> EXERCISE GOAL: Return each line of the records holding the string "import".

> EXTRACTED INFORMATION:

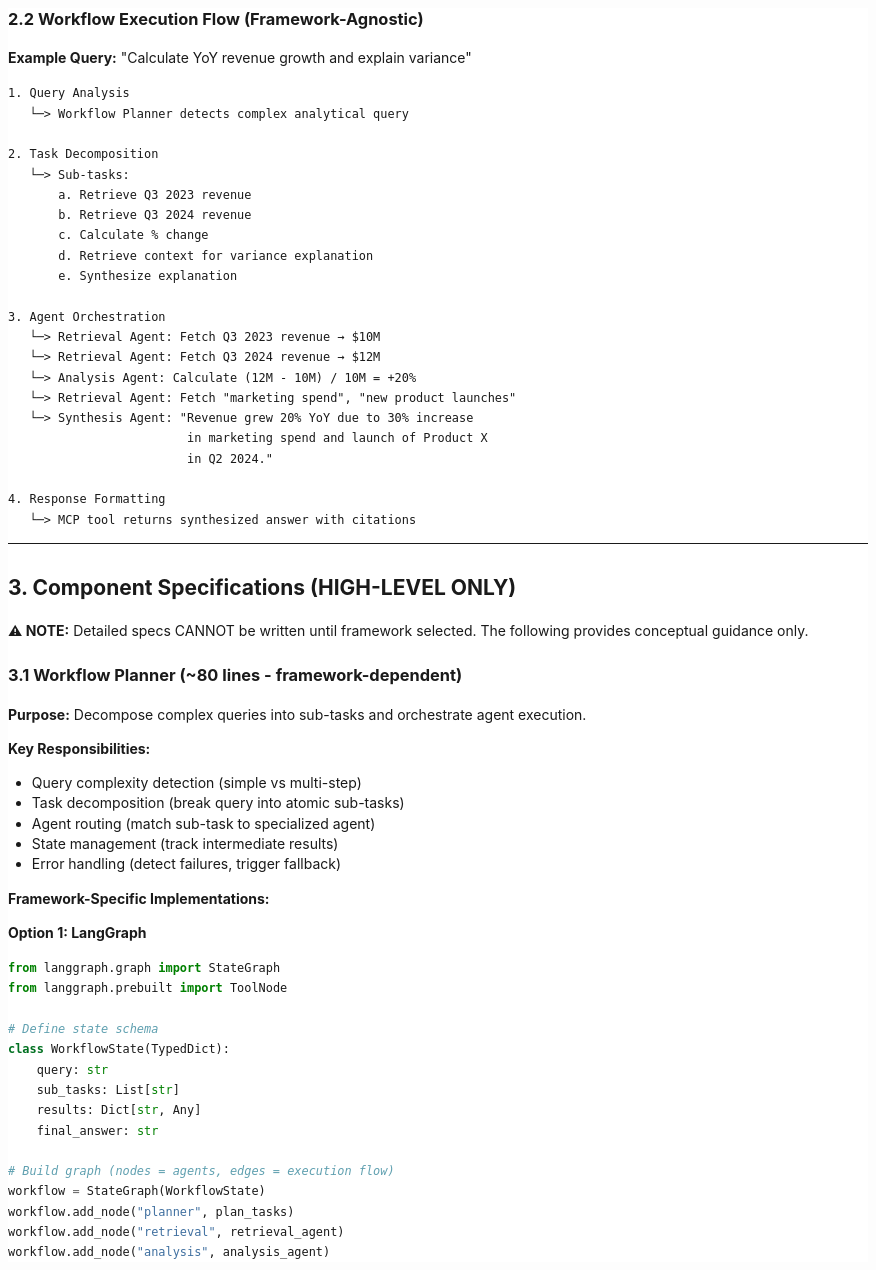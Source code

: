 ### 2.2 Workflow Execution Flow (Framework-Agnostic)

**Example Query:** "Calculate YoY revenue growth and explain variance"

```
1. Query Analysis
   └─> Workflow Planner detects complex analytical query

2. Task Decomposition
   └─> Sub-tasks:
       a. Retrieve Q3 2023 revenue
       b. Retrieve Q3 2024 revenue
       c. Calculate % change
       d. Retrieve context for variance explanation
       e. Synthesize explanation

3. Agent Orchestration
   └─> Retrieval Agent: Fetch Q3 2023 revenue → $10M
   └─> Retrieval Agent: Fetch Q3 2024 revenue → $12M
   └─> Analysis Agent: Calculate (12M - 10M) / 10M = +20%
   └─> Retrieval Agent: Fetch "marketing spend", "new product launches"
   └─> Synthesis Agent: "Revenue grew 20% YoY due to 30% increase
                         in marketing spend and launch of Product X
                         in Q2 2024."

4. Response Formatting
   └─> MCP tool returns synthesized answer with citations
```

---

## 3. Component Specifications (HIGH-LEVEL ONLY)

**⚠️ NOTE:** Detailed specs CANNOT be written until framework selected. The following provides conceptual guidance only.

### 3.1 Workflow Planner (~80 lines - framework-dependent)

**Purpose:** Decompose complex queries into sub-tasks and orchestrate agent execution.

**Key Responsibilities:**
- Query complexity detection (simple vs multi-step)
- Task decomposition (break query into atomic sub-tasks)
- Agent routing (match sub-task to specialized agent)
- State management (track intermediate results)
- Error handling (detect failures, trigger fallback)

**Framework-Specific Implementations:**

**Option 1: LangGraph**
```python
from langgraph.graph import StateGraph
from langgraph.prebuilt import ToolNode

# Define state schema
class WorkflowState(TypedDict):
    query: str
    sub_tasks: List[str]
    results: Dict[str, Any]
    final_answer: str

# Build graph (nodes = agents, edges = execution flow)
workflow = StateGraph(WorkflowState)
workflow.add_node("planner", plan_tasks)
workflow.add_node("retrieval", retrieval_agent)
workflow.add_node("analysis", analysis_agent)
```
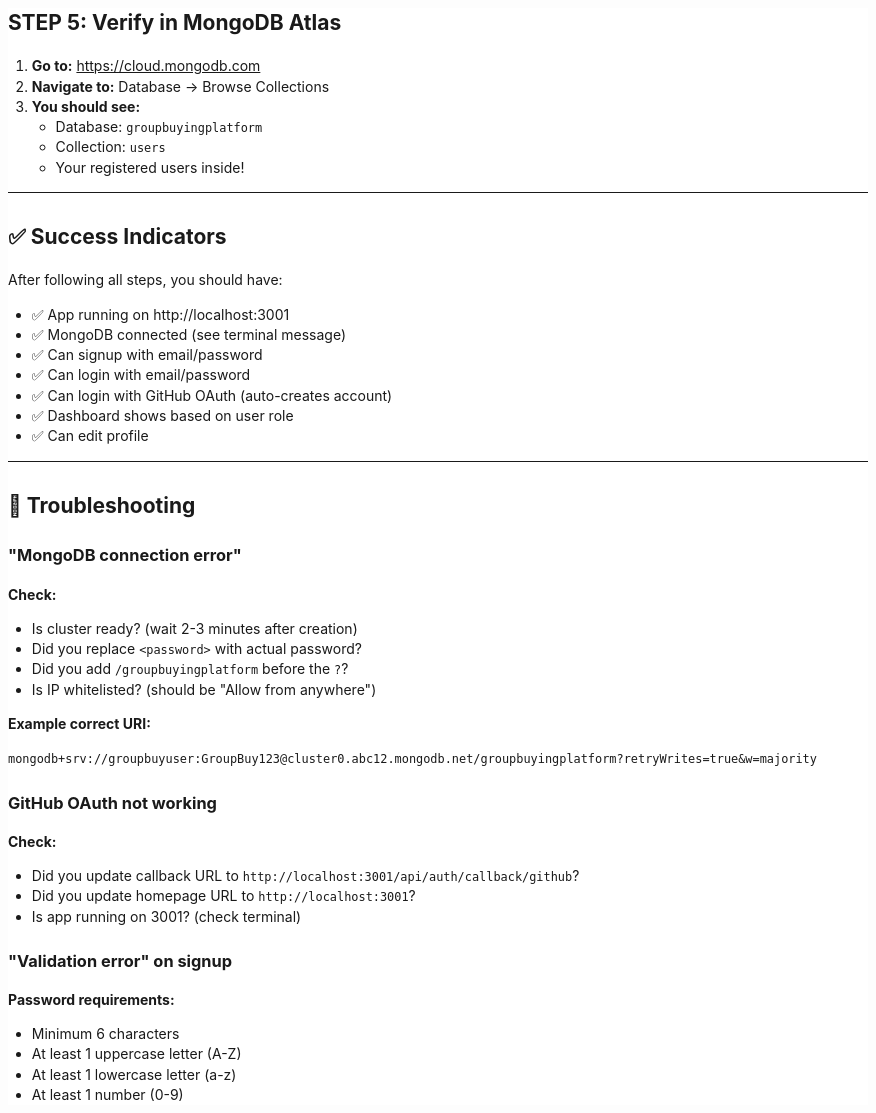 ## STEP 5: Verify in MongoDB Atlas

1. **Go to:** https://cloud.mongodb.com
2. **Navigate to:** Database → Browse Collections
3. **You should see:**
   - Database: `groupbuyingplatform`
   - Collection: `users`
   - Your registered users inside!

---

## ✅ Success Indicators

After following all steps, you should have:

- ✅ App running on http://localhost:3001
- ✅ MongoDB connected (see terminal message)
- ✅ Can signup with email/password
- ✅ Can login with email/password
- ✅ Can login with GitHub OAuth (auto-creates account)
- ✅ Dashboard shows based on user role
- ✅ Can edit profile

---

## 🔧 Troubleshooting

### "MongoDB connection error"

**Check:**
- Is cluster ready? (wait 2-3 minutes after creation)
- Did you replace `<password>` with actual password?
- Did you add `/groupbuyingplatform` before the `?`?
- Is IP whitelisted? (should be "Allow from anywhere")

**Example correct URI:**
```
mongodb+srv://groupbuyuser:GroupBuy123@cluster0.abc12.mongodb.net/groupbuyingplatform?retryWrites=true&w=majority
```

### GitHub OAuth not working

**Check:**
- Did you update callback URL to `http://localhost:3001/api/auth/callback/github`?
- Did you update homepage URL to `http://localhost:3001`?
- Is app running on 3001? (check terminal)

### "Validation error" on signup

**Password requirements:**
- Minimum 6 characters
- At least 1 uppercase letter (A-Z)
- At least 1 lowercase letter (a-z)
- At least 1 number (0-9)
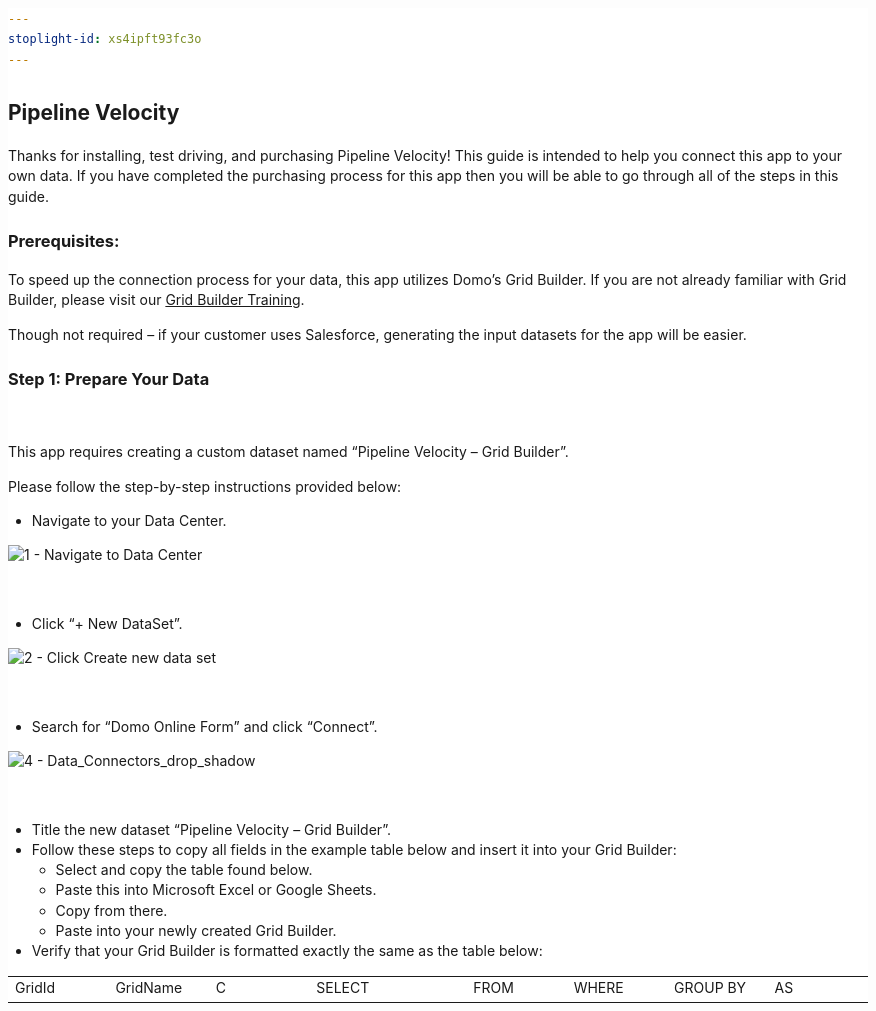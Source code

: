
 ```yaml
---
stoplight-id: xs4ipft93fc3o
---
```


<div class="col-md-12 content-panel">
                <h2>Pipeline Velocity</h2>
                <p></p><p>Thanks for installing, test driving, and purchasing Pipeline Velocity! This guide is intended to help you connect this app to your own data. If you have completed the purchasing process for this app then you will be able to go through all of the steps in this guide.</p>
<h3 class="doc-row-title">Prerequisites:</h3>
<p>To speed up the connection process for your data, this&nbsp;app utilizes Domo’s Grid Builder. If you are not already familiar with Grid Builder,&nbsp;please visit our&nbsp;<a href="http://player.ooyala.com/iframe.html?ec=xiY3hrNDE66fk814mw5EG4qPCAooAOGl&amp;pbid=b986320eb2af428485644819b233d43c" target="_blank" rel="noopener noreferrer">Grid Builder Training</a>.</p>
<p>Though not required – if your customer uses Salesforce, generating the input datasets for the app will be easier.</p>
<div id="Step%201:%20Identify%20Required%20Data%20Fields" class="doc-row">
<h3 class="doc-row-title">Step 1: Prepare Your Data</h3>
<div class="small-pad-bottom"><br>
<p>This app requires creating&nbsp;a custom dataset named “Pipeline Velocity – Grid Builder”.</p>
<p>Please follow the step-by-step instructions provided below:</p>
<ul>
<li>Navigate to your Data Center.</li>
</ul>
<p><img loading="lazy" class="alignnone wp-image-2467" src="https://s3.amazonaws.com/development.domo.com/wp-content/uploads/2016/06/24125437/1-Navigate-to-Data-Center-1-801x1024.png" alt="1 - Navigate to Data Center" width="510" height="652" srcset="https://s3.amazonaws.com/development.domo.com/wp-content/uploads/2016/06/24125437/1-Navigate-to-Data-Center-1-801x1024.png 801w, https://s3.amazonaws.com/development.domo.com/wp-content/uploads/2016/06/24125437/1-Navigate-to-Data-Center-1-235x300.png 235w, https://s3.amazonaws.com/development.domo.com/wp-content/uploads/2016/06/24125437/1-Navigate-to-Data-Center-1-768x982.png 768w, https://s3.amazonaws.com/development.domo.com/wp-content/uploads/2016/06/24125437/1-Navigate-to-Data-Center-1.png 1033w" sizes="(max-width: 510px) 100vw, 510px"></p>
<p>&nbsp;</p>
<ul>
<li>Click “+ New DataSet”.</li>
</ul>
<p><img loading="lazy" class="alignnone wp-image-2469" src="https://s3.amazonaws.com/development.domo.com/wp-content/uploads/2016/06/24125440/2-Click-Create-new-data-set1-1024x173.png" alt="2 - Click Create new data set" width="953" height="161" srcset="https://s3.amazonaws.com/development.domo.com/wp-content/uploads/2016/06/24125440/2-Click-Create-new-data-set1-1024x173.png 1024w, https://s3.amazonaws.com/development.domo.com/wp-content/uploads/2016/06/24125440/2-Click-Create-new-data-set1-300x51.png 300w, https://s3.amazonaws.com/development.domo.com/wp-content/uploads/2016/06/24125440/2-Click-Create-new-data-set1-768x130.png 768w" sizes="(max-width: 953px) 100vw, 953px"></p>
<p>&nbsp;</p>
<ul>
<li>Search for “Domo Online Form” and click “Connect”.</li>
</ul>
<p><img loading="lazy" class="alignnone wp-image-2466" src="https://s3.amazonaws.com/development.domo.com/wp-content/uploads/2016/06/24124311/4-Data_Connectors_drop_shadow-1024x488.png" alt="4 - Data_Connectors_drop_shadow" width="902" height="430" srcset="https://s3.amazonaws.com/development.domo.com/wp-content/uploads/2016/06/24124311/4-Data_Connectors_drop_shadow-1024x488.png 1024w, https://s3.amazonaws.com/development.domo.com/wp-content/uploads/2016/06/24124311/4-Data_Connectors_drop_shadow-300x143.png 300w, https://s3.amazonaws.com/development.domo.com/wp-content/uploads/2016/06/24124311/4-Data_Connectors_drop_shadow-768x366.png 768w, https://s3.amazonaws.com/development.domo.com/wp-content/uploads/2016/06/24124311/4-Data_Connectors_drop_shadow.png 1527w" sizes="(max-width: 902px) 100vw, 902px"></p>
<p>&nbsp;</p>
<ul>
<li>Title the new dataset “Pipeline Velocity – Grid Builder”.</li>
<li>Follow these steps to copy all fields in the example table below and insert it into your Grid Builder:
<ul>
<li>Select and copy the table found below.</li>
<li>Paste this into&nbsp;Microsoft Excel or Google Sheets.</li>
<li>Copy from there.</li>
<li>Paste into your newly created Grid Builder.</li>
</ul>
</li>
<li>Verify that your Grid Builder is formatted exactly the same as the table below:</li>
</ul>
<table width="1977">
<tbody>
<tr>
<td width="87">GridId</td>
<td width="87">GridName</td>
<td width="87">C</td>
<td width="144">SELECT</td>
<td width="87">FROM</td>
<td width="87">WHERE</td>
<td width="87">GROUP BY</td>
<td width="87">AS</td>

> WRITTEN SOLUTION:
from langgraph.graph import StateGraph
from langgraph.prebuilt import ToolNode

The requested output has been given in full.